Sulit. Sangat sulit untuk menghadapi kehidupan ini. Akan tetapi perjuangan meniti kehidupan harus tetap berlanjut. Kehidupan tidak boleh berhenti hanya karena banyaknya kesulitan yang menghimpit. Kita harus saling menularkan keceriaan satu sama lain. Karena berbagi keceriaan pada saat sesulit ini tentunya memiliki makna yang sangat dalam.
Disini. Di organisasi ini aku melihat sekian banyak kakak-kakak angkatanku dikampus mampu berbagi keceriaan. Mereka membagi keceriaan justru diatas penderitaan yang mereka alami, diantara kesulitan keuangan, mereka mampu untuk sekedar untuk menjamuku makan malam di warung pinggir jalan. Disaat banyaknya tuntutan yang harus diselesaikan, mereka masih sanggup menyuguhkan beberapa kalimat motivasi. Pada giliran bertubi-tubinya tekanan dan ancaman yang mereka terima, selalu saja ada sedikit waktu untuk mendengaran keluh-kesahku yang justru bisa jadi menambah bebannya. Tapi mereka bilang ‘inilah tugas kemanusiaan kita, saling menguatkan dan mengenggam jemari agar barisan optimisme tetap kuat’.
Diberbagai Negara ada sekian banyak orang yang memiliki keunikan dan kecerdasan yang luar biasa hingga mereka mampu menyabet berbagai penghargaan bahkan sampai tingkat internasional. Ada orang yang mampu menulis dengan dua tangannya dalam waktu yang bersamaan dan dengan bahasa yang berbeda.

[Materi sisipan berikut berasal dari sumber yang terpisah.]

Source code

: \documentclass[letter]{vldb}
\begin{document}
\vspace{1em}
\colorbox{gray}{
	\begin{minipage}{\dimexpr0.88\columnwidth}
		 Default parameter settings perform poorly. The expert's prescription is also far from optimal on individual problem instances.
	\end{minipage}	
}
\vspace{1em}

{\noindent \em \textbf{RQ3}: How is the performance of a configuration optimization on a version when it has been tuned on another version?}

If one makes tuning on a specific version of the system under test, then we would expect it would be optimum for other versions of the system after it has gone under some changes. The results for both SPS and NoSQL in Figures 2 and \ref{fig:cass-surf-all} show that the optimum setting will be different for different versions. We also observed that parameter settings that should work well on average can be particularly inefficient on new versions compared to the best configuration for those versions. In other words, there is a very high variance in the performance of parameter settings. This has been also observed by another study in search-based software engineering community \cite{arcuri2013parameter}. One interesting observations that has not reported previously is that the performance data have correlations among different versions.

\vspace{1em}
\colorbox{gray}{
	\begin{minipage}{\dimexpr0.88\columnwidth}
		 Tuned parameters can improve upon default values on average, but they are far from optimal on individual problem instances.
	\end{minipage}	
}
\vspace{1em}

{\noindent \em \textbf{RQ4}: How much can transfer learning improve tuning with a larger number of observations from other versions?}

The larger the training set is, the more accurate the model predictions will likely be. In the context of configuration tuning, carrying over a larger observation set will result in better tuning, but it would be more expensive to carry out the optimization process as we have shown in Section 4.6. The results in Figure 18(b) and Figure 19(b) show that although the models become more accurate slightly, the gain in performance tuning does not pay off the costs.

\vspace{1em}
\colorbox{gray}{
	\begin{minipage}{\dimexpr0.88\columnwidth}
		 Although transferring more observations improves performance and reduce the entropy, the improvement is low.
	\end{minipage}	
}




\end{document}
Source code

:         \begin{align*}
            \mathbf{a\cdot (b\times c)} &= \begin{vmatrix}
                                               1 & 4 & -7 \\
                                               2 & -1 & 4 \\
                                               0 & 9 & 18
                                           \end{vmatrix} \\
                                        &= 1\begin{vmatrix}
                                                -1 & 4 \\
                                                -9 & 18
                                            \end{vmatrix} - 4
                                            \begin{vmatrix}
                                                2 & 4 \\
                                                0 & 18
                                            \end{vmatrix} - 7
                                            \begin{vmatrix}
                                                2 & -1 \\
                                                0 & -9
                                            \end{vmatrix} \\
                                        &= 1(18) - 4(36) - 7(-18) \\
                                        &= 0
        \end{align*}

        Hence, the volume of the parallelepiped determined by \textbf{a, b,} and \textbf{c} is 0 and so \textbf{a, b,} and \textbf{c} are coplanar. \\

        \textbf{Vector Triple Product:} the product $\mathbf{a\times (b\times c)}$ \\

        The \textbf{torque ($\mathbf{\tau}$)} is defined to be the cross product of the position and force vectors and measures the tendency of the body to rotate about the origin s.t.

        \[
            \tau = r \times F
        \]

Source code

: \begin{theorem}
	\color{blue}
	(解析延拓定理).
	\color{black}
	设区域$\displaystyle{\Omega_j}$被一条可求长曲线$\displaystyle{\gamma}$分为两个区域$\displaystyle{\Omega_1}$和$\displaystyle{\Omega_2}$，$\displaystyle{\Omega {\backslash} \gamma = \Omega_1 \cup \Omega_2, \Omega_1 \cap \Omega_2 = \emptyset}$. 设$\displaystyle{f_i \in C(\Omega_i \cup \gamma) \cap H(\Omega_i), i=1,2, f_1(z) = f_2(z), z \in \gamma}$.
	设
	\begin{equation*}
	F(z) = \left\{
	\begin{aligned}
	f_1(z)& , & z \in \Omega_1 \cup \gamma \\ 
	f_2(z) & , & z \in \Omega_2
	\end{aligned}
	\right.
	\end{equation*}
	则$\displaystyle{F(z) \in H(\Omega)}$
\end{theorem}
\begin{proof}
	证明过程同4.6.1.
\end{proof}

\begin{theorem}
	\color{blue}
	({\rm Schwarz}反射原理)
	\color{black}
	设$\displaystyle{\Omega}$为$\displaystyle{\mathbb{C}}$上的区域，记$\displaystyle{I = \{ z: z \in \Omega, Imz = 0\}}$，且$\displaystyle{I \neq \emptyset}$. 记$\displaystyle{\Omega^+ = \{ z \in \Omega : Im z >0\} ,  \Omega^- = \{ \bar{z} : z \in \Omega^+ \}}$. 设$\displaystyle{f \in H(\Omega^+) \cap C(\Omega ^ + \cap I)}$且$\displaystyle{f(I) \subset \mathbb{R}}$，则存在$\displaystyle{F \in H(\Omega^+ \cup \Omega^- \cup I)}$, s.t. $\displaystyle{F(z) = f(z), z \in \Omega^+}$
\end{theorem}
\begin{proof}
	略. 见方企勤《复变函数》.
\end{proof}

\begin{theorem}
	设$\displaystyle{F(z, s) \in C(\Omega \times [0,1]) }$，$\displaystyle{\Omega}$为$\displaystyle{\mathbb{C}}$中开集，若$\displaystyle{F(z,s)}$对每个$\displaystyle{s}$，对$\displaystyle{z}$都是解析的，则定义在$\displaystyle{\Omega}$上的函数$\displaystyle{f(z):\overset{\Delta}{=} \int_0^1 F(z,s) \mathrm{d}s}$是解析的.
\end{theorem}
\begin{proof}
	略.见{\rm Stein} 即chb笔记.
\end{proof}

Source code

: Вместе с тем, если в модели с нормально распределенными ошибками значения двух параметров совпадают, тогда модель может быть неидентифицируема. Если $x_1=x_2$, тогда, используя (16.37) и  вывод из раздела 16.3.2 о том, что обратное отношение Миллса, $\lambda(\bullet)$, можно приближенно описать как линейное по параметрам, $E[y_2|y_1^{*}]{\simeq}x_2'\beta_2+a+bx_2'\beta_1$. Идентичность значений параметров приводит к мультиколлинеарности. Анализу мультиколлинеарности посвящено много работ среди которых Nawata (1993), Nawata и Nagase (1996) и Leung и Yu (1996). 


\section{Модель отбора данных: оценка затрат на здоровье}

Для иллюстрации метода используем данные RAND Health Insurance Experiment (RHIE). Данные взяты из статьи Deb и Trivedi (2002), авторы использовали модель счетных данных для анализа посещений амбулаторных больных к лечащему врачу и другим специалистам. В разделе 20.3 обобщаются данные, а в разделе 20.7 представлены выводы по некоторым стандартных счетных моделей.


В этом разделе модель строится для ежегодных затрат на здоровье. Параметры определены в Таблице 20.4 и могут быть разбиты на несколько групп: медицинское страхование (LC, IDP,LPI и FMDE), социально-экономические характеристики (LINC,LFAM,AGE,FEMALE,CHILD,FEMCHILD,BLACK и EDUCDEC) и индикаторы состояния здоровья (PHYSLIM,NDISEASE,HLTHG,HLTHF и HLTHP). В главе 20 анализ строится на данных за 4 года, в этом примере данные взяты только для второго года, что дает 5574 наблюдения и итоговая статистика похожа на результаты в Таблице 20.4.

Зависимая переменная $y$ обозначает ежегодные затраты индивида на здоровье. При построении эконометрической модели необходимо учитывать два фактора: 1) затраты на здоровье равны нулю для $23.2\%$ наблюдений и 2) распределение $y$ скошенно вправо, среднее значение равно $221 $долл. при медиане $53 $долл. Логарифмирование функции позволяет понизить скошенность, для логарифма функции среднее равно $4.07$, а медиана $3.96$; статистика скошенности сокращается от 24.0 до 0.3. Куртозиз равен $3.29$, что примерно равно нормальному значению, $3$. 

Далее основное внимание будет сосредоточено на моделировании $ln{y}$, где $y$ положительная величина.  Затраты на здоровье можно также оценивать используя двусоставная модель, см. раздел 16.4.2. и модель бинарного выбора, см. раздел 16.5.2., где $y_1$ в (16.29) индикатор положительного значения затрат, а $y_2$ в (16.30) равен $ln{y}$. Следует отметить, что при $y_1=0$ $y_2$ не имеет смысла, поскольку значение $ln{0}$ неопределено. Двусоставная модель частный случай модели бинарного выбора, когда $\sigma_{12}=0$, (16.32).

Ada pula yang mampu membaca dengan kecepatan yang sangat tinggi hingga hanya perlu beberapa jam saja untuk menyelesaikan buku setebal 1000 halaman. Pun ada yang mampu mengingat semua benda yang ia lewati dengan hanya sekejap, bahkan ia mampu mengingat kombinasi kartu poker yang telah diacak. Sungguh fakta-fakta tersebut merupakan fenomena yang sangat dahsyat. Sangat membanggakan.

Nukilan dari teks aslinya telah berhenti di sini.